Your task:
Would you please repeat all of the data exactly, omitting the pictures?

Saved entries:
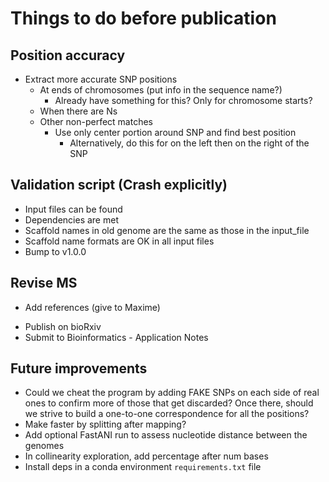 # Things to do before publication

## Position accuracy
- Extract more accurate SNP positions
  - At ends of chromosomes (put info in the sequence name?)
    - Already have something for this? Only for chromosome starts?
  - When there are Ns
  - Other non-perfect matches
    - Use only center portion around SNP and find best position
      - Alternatively, do this for on the left then on the right of the SNP

## Validation script (Crash explicitly)
- Input files can be found
- Dependencies are met
- Scaffold names in old genome are the same as those in the input_file
- Scaffold name formats are OK in all input files
- Bump to v1.0.0

## Revise MS
* Add references (give to Maxime)
- Publish on bioRxiv
- Submit to Bioinformatics - Application Notes

## Future improvements
- Could we cheat the program by adding FAKE SNPs on each side of real ones to confirm
  more of those that get discarded? Once there, should we strive to build a one-to-one
  correspondence for all the positions?
- Make faster by splitting after mapping?
- Add optional FastANI run to assess nucleotide distance between the genomes
- In collinearity exploration, add percentage after num bases
- Install deps in a conda environment `requirements.txt` file
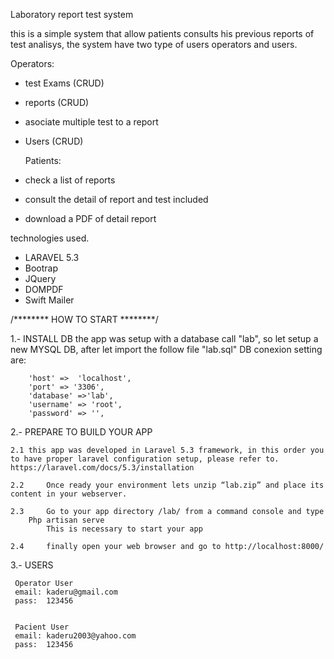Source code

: Laboratory report test system

   this is a simple system that allow patients consults his previous reports of test analisys, the system have two type of users operators and users.

   Operators:
 * test Exams  (CRUD)
 * reports (CRUD)
 * asociate multiple test to a report
 * Users (CRUD)

   Patients:
 * check a list of reports
 * consult the detail of report and test included
 * download a PDF of detail report
 
  technologies used.
  * LARAVEL 5.3
  * Bootrap
  * JQuery
  * DOMPDF
  * Swift Mailer

/******** HOW TO START  ********/

1.- INSTALL DB
	the app was setup with a database call "lab", so let setup a new MYSQL DB, after let import the follow file "lab.sql"
    DB conexion setting are:
		
		'host' =>  'localhost',
		'port' => '3306',
        'database' =>'lab',
        'username' => 'root',
        'password' => '',
		
2.- PREPARE TO BUILD YOUR APP
	
	2.1	this app was developed in Laravel 5.3 framework, in this order you to have proper laravel configuration setup, please refer to.
	https://laravel.com/docs/5.3/installation
	
	2.2 	Once ready your environment lets unzip “lab.zip” and place its content in your webserver.
	
	2.3 	Go to your app directory /lab/ from a command console and type 
		Php artisan serve
			This is necessary to start your app
	
	2.4 	finally open your web browser and go to http://localhost:8000/

3.- USERS

     Operator User
     email: kaderu@gmail.com
     pass:  123456


     Pacient User
     email: kaderu2003@yahoo.com
     pass:  123456	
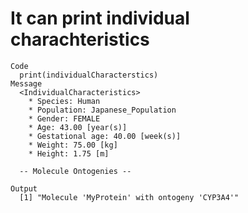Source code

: # It can print individual charachteristics

    Code
      print(individualCharacterstics)
    Message
      <IndividualCharacteristics>
        * Species: Human
        * Population: Japanese_Population
        * Gender: FEMALE
        * Age: 43.00 [year(s)]
        * Gestational age: 40.00 [week(s)]
        * Weight: 75.00 [kg]
        * Height: 1.75 [m]
      
      -- Molecule Ontogenies --
      
    Output
      [1] "Molecule 'MyProtein' with ontogeny 'CYP3A4'"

Finished exercise:
 # Things to do before publication

## Position accuracy
- Extract more accurate SNP positions
  - At ends of chromosomes (put info in the sequence name?)
    - Already have something for this? Only for chromosome starts?
  - When there are Ns
  - Other non-perfect matches
    - Use only center portion around SNP and find best position
      - Alternatively, do this for on the left then on the right of the SNP

## Validation script (Crash explicitly)
- Input files can be found
- Dependencies are met
- Scaffold names in old genome are the same as those in the input_file
- Scaffold name formats are OK in all input files
- Bump to v1.0.0

## Revise MS
* Add references (give to Maxime)
- Publish on bioRxiv
- Submit to Bioinformatics - Application Notes

## Future improvements
- Could we cheat the program by adding FAKE SNPs on each side of real ones to confirm
  more of those that get discarded? Once there, should we strive to build a one-to-one
  correspondence for all the positions?
- Make faster by splitting after mapping?
- Add optional FastANI run to assess nucleotide distance between the genomes
- In collinearity exploration, add percentage after num bases
- Install deps in a conda environment `requirements.txt` file
Source code

: Laboratory report test system

   this is a simple system that allow patients consults his previous reports of test analisys, the system have two type of users operators and users.

   Operators:
 * test Exams  (CRUD)
 * reports (CRUD)
 * asociate multiple test to a report
 * Users (CRUD)

   Patients:
 * check a list of reports
 * consult the detail of report and test included
 * download a PDF of detail report
 
  technologies used.
  * LARAVEL 5.3
  * Bootrap
  * JQuery
  * DOMPDF
  * Swift Mailer

/******** HOW TO START  ********/

1.- INSTALL DB
	the app was setup with a database call "lab", so let setup a new MYSQL DB, after let import the follow file "lab.sql"
    DB conexion setting are:
		
		'host' =>  'localhost',
		'port' => '3306',
        'database' =>'lab',
        'username' => 'root',
        'password' => '',
		
2.- PREPARE TO BUILD YOUR APP
	
	2.1	this app was developed in Laravel 5.3 framework, in this order you to have proper laravel configuration setup, please refer to.
	https://laravel.com/docs/5.3/installation
	
	2.2 	Once ready your environment lets unzip “lab.zip” and place its content in your webserver.
	
	2.3 	Go to your app directory /lab/ from a command console and type 
		Php artisan serve
			This is necessary to start your app
	
	2.4 	finally open your web browser and go to http://localhost:8000/

3.- USERS

     Operator User
     email: kaderu@gmail.com
     pass:  123456


     Pacient User
     email: kaderu2003@yahoo.com
     pass:  123456	
Source code

: # It can print individual charachteristics

    Code
      print(individualCharacterstics)
    Message
      <IndividualCharacteristics>
        * Species: Human
        * Population: Japanese_Population
        * Gender: FEMALE
        * Age: 43.00 [year(s)]
        * Gestational age: 40.00 [week(s)]
        * Weight: 75.00 [kg]
        * Height: 1.75 [m]
      
      -- Molecule Ontogenies --
      
    Output
      [1] "Molecule 'MyProtein' with ontogeny 'CYP3A4'"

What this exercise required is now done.